The book is divided into six parts, or better termed as “stages”.  “The Call of the Soul” talks about the perspectives that great souls had held towards the mystery of human life, through the words of Dante and through the words of Einstein. It establishes our lost curiosity towards the phenomenon of being alive. The next section hits straight into the bulls’ eye, around what the whole book is really going to be about - “The Phoenix Process”. It talks about the miracle of rising from the ashes, and how we can use our grief and misfortune to turn the table over towards light. We hear of the wisdom that you receive when you let the light enter through the cracks in you, just as Rumi says. Part 3 is of “The Shaman Lover”. It talks about unadulterated, unabashed romantic love. It tells a personal tale, of how instead of staying easy and closed in moral boundaries the author had found herself walking the path of secret passion, and how she found her way back home through it to herself. It talks about how unearthing the dormant sexuality served as a possible doorway to discover the feminine strengths in her. Everything changed in her life, and yet she thanked the process as through it she found herself like never before. Part 4 then comes to “The Children”. How parenting is in itself a spiritual journey full of rise and falls, studded with moments of compulsive self reflection, and how through it comes the most exotic learning of human lives. Part 5 now, suddenly and yet almost in a smooth flow, comes to talk of “Birth and Death”. From the romanticized ideas of poets to the real life realization of death bed stories to the postulate of Interbeing from the school of Buddhism, it opens up a whole new way of how we can possibly train ourselves to look at life through the lenses of beginnings and ends that are both, in their own capacities, stories of plain miracles. The final part of the book culminates into “The River of Change” in which Lesser wraps up the pebbles of wisdom that she had shared throughout the earlier parts, in a way of silent prayer and celebration.
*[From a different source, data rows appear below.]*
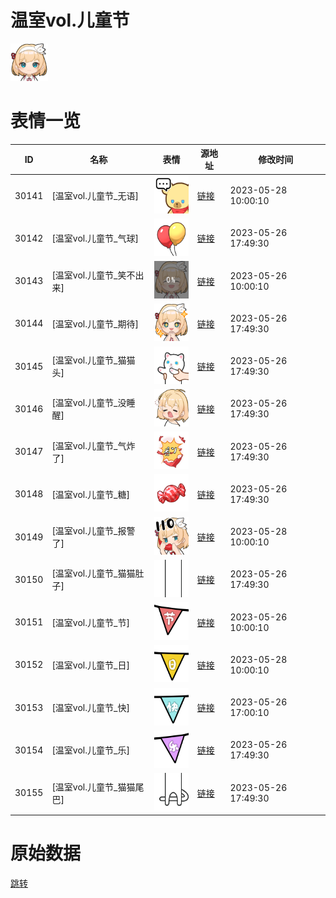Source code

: # 温室vol.儿童节

<img src="./cover.png" height="60" alt="cover" />

# 表情一览

|ID|名称|表情|源地址|修改时间|
|----|----|----|----|----|
|30141|[温室vol.儿童节_无语]|<img src="./pic/030141_%5B温室vol.儿童节_无语%5D.png" height="60" alt="无语"/>|[链接](https://i0.hdslb.com/bfs/garb/4eee0e739a1bac7f2285ef64336fb3c0fcf3ba76.png)|2023-05-28 10:00:10|
|30142|[温室vol.儿童节_气球]|<img src="./pic/030142_%5B温室vol.儿童节_气球%5D.png" height="60" alt="气球"/>|[链接](https://i0.hdslb.com/bfs/garb/5313d802049b2cb9e597ccd1514c61293efc9d52.png)|2023-05-26 17:49:30|
|30143|[温室vol.儿童节_笑不出来]|<img src="./pic/030143_%5B温室vol.儿童节_笑不出来%5D.png" height="60" alt="笑不出来"/>|[链接](https://i0.hdslb.com/bfs/garb/7b755099ba6e5932066ccc7431a4eebdfa8ad13f.png)|2023-05-26 10:00:10|
|30144|[温室vol.儿童节_期待]|<img src="./pic/030144_%5B温室vol.儿童节_期待%5D.png" height="60" alt="期待"/>|[链接](https://i0.hdslb.com/bfs/garb/76380f99ca9d938cfcdb5d73e15fa483f39857a2.png)|2023-05-26 17:49:30|
|30145|[温室vol.儿童节_猫猫头]|<img src="./pic/030145_%5B温室vol.儿童节_猫猫头%5D.png" height="60" alt="猫猫头"/>|[链接](https://i0.hdslb.com/bfs/garb/26f3c5331a40d3e8080c9fbb21eb0c8409457398.png)|2023-05-26 17:49:30|
|30146|[温室vol.儿童节_没睡醒]|<img src="./pic/030146_%5B温室vol.儿童节_没睡醒%5D.png" height="60" alt="没睡醒"/>|[链接](https://i0.hdslb.com/bfs/garb/4c34f44e239dd509eb50c7c2039171797657d7e4.png)|2023-05-26 17:49:30|
|30147|[温室vol.儿童节_气炸了]|<img src="./pic/030147_%5B温室vol.儿童节_气炸了%5D.png" height="60" alt="气炸了"/>|[链接](https://i0.hdslb.com/bfs/garb/6f0d0b9009749b7d9d9ae46b8214fbff773a63ac.png)|2023-05-26 17:49:30|
|30148|[温室vol.儿童节_糖]|<img src="./pic/030148_%5B温室vol.儿童节_糖%5D.png" height="60" alt="糖"/>|[链接](https://i0.hdslb.com/bfs/garb/30bbc7e7890a1f867619384bc1d898f63783a976.png)|2023-05-26 17:49:30|
|30149|[温室vol.儿童节_报警了]|<img src="./pic/030149_%5B温室vol.儿童节_报警了%5D.png" height="60" alt="报警了"/>|[链接](https://i0.hdslb.com/bfs/garb/95c4c4eb143a07b2f65d04118e6cb1c04493cb74.png)|2023-05-28 10:00:10|
|30150|[温室vol.儿童节_猫猫肚子]|<img src="./pic/030150_%5B温室vol.儿童节_猫猫肚子%5D.png" height="60" alt="猫猫肚子"/>|[链接](https://i0.hdslb.com/bfs/garb/0b8ce162da75f973c898116a512a98f340123840.png)|2023-05-26 17:49:30|
|30151|[温室vol.儿童节_节]|<img src="./pic/030151_%5B温室vol.儿童节_节%5D.png" height="60" alt="节"/>|[链接](https://i0.hdslb.com/bfs/garb/c475ffbe01c27e56603a5ad23c59c6139b615112.png)|2023-05-26 10:00:10|
|30152|[温室vol.儿童节_日]|<img src="./pic/030152_%5B温室vol.儿童节_日%5D.png" height="60" alt="日"/>|[链接](https://i0.hdslb.com/bfs/garb/4cf83d52ef5f10f84c8fc8e089f927f9971f9cb2.png)|2023-05-28 10:00:10|
|30153|[温室vol.儿童节_快]|<img src="./pic/030153_%5B温室vol.儿童节_快%5D.png" height="60" alt="快"/>|[链接](https://i0.hdslb.com/bfs/garb/08517e5e5e603138af53e011cecf38efcb9d6405.png)|2023-05-26 17:00:10|
|30154|[温室vol.儿童节_乐]|<img src="./pic/030154_%5B温室vol.儿童节_乐%5D.png" height="60" alt="乐"/>|[链接](https://i0.hdslb.com/bfs/garb/223d589b6b64b98204198a4559892b11c9c20292.png)|2023-05-26 17:49:30|
|30155|[温室vol.儿童节_猫猫尾巴]|<img src="./pic/030155_%5B温室vol.儿童节_猫猫尾巴%5D.png" height="60" alt="猫猫尾巴"/>|[链接](https://i0.hdslb.com/bfs/garb/f1c6fa17c4b89fac0b2ecd1e40b7139891ebf3b3.png)|2023-05-26 17:49:30|

# 原始数据

[跳转](./raw.json)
We come to terms with ourselves and our own lives, almost, In a way, as she takes us through the quiet roads of acceptance - of life, deaths and changes. AT the end of the book, she offers us a “toolbox” of meditative practices and routines that can help us stay closer to our own souls as we take our individual journeys along the path of life.
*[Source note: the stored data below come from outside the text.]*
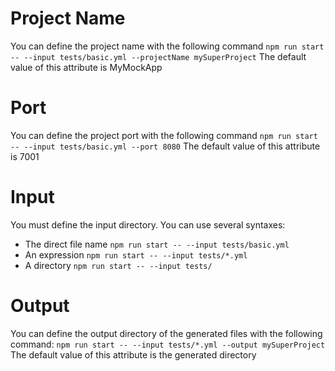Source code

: # Project Name
You can define the project name with the following command
`npm run start -- --input tests/basic.yml --projectName mySuperProject`
The default value of this attribute is MyMockApp

# Port
You can define the project port with the following command
`npm run start -- --input tests/basic.yml --port 8080`
The default value of this attribute is 7001

# Input
You must define the input directory. You can use several syntaxes:
* The direct file name
`npm run start -- --input tests/basic.yml`
* An expression
`npm run start -- --input tests/*.yml`
* A directory
`npm run start -- --input tests/`

# Output
You can define the output directory of the generated files with the following command:
`npm run start -- --input tests/*.yml --output mySuperProject`
The default value of this attribute is the generated directory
Coming to the craft, “Broken Open” is written in a rather lucid style, and the narration style makes it possible for the reader to step jump up or down the line. And yet, I would not call it a very easy read, as it is likely to make you stop and ponder several times on its way. The way it hits you quietly and yet hard in your own way of looking at life is something that will stay with you long after you have turned to its last page. More, you may want to come back to it as well, as I did several times over.

There are books. And then, there are bibles. For me, this one has become a Bible. Now as I look back, I can only say that this book had happened to me before I knew I needed it. It had stayed with me for over a decade, coming out from the last rack back row of my book case right next to my bedside and going back to its place, in turns and over and over, based on how much I needed it when it was time to be reminded of the right way of looking at things; to take it easy, and to take it deeply. I have had numerous nights of falling asleep with the book on me, just holding it just so that I know through my sleep that I have a friend in it along my journey.

“Broken Open” by Elizabeth Lesser has remained a faithful constant in my life, and you too may want to give it a chance someday too.